DIRECTIONS FOR THIS TASK: Work out how many lines of the entries have the word "params" in them. Respond with that number only.

LISTED ENTRIES:
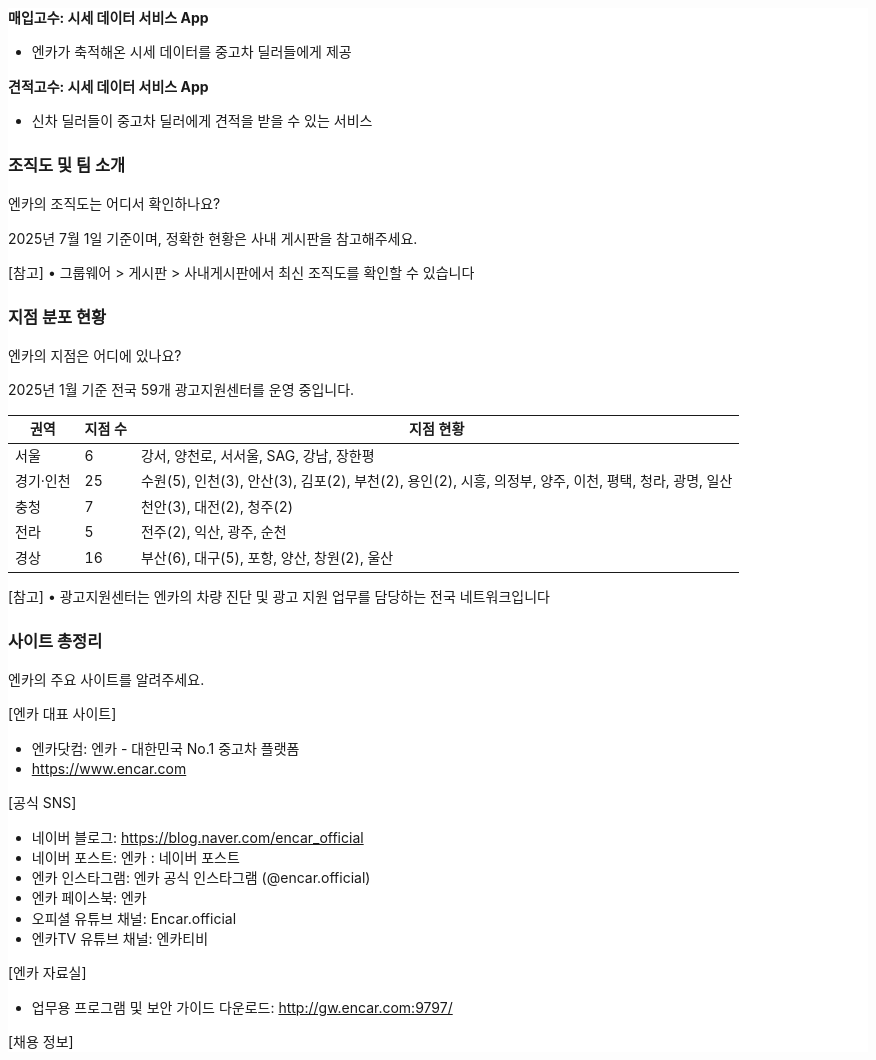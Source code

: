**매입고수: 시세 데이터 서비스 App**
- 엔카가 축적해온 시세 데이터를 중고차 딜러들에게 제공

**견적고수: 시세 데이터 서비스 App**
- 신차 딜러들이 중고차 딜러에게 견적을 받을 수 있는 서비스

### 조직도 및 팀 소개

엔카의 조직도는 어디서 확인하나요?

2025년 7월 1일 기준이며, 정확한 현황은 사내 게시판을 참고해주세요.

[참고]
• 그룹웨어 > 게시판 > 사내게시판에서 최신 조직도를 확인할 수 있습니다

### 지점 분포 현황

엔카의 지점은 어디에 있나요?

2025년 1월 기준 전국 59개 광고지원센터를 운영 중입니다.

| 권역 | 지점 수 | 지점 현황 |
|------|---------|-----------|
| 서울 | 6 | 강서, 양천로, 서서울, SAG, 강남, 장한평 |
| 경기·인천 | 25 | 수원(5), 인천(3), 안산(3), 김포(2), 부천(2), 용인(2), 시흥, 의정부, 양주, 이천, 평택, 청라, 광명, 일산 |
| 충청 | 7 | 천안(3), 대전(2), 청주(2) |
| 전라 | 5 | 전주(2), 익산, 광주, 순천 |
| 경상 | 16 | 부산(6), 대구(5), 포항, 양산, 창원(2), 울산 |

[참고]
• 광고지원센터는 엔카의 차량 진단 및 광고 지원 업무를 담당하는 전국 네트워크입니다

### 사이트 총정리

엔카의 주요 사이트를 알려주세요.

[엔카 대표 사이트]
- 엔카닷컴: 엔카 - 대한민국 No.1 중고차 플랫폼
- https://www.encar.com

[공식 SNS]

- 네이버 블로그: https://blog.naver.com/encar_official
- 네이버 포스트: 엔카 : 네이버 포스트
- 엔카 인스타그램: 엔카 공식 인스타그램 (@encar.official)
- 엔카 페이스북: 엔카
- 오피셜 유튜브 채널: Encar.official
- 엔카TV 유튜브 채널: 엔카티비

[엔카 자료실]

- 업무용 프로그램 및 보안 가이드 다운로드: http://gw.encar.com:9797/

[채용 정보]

--

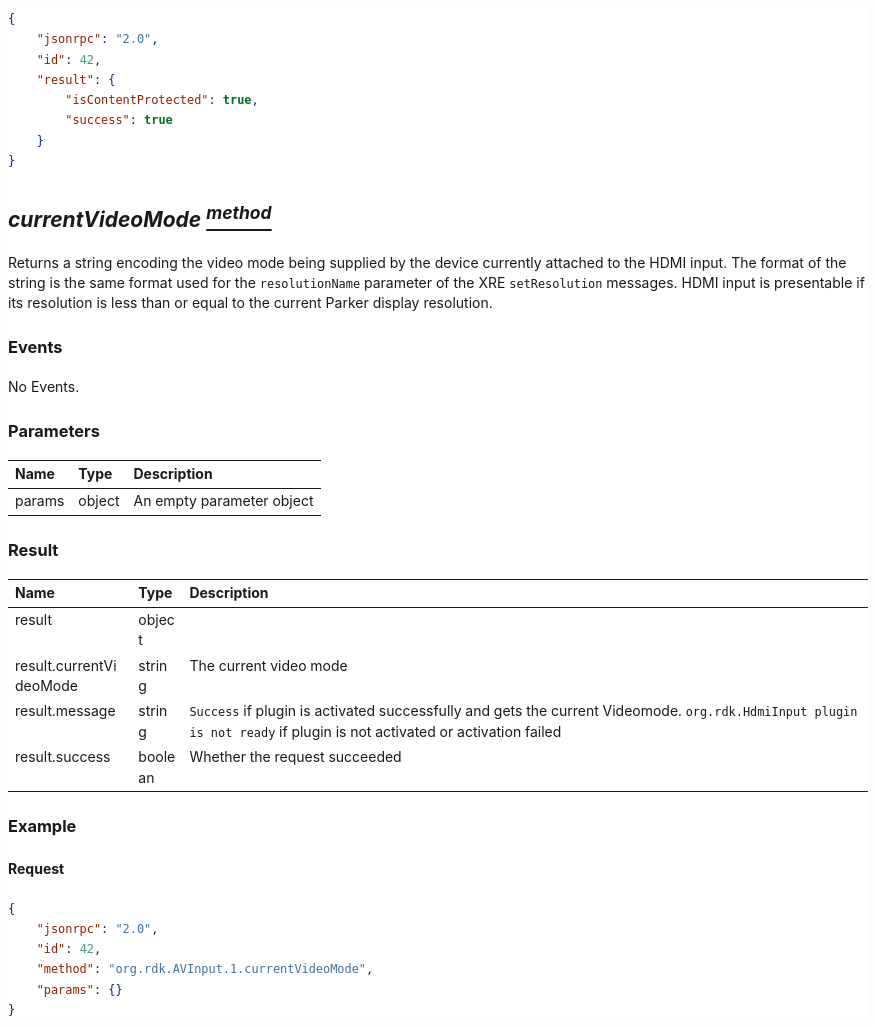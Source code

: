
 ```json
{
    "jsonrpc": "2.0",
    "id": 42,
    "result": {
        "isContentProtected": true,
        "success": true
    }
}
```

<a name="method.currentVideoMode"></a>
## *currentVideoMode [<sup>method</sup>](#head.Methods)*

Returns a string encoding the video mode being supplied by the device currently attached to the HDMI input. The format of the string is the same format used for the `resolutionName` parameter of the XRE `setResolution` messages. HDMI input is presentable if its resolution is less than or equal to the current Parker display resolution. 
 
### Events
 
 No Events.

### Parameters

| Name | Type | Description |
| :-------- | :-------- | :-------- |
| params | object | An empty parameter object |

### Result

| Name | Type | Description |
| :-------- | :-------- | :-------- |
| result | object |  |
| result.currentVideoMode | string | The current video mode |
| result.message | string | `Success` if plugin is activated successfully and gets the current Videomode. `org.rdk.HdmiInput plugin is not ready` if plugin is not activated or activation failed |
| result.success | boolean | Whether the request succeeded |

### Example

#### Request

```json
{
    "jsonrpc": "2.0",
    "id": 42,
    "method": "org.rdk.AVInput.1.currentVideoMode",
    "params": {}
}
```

OUTPUT FOR THIS TASK: 2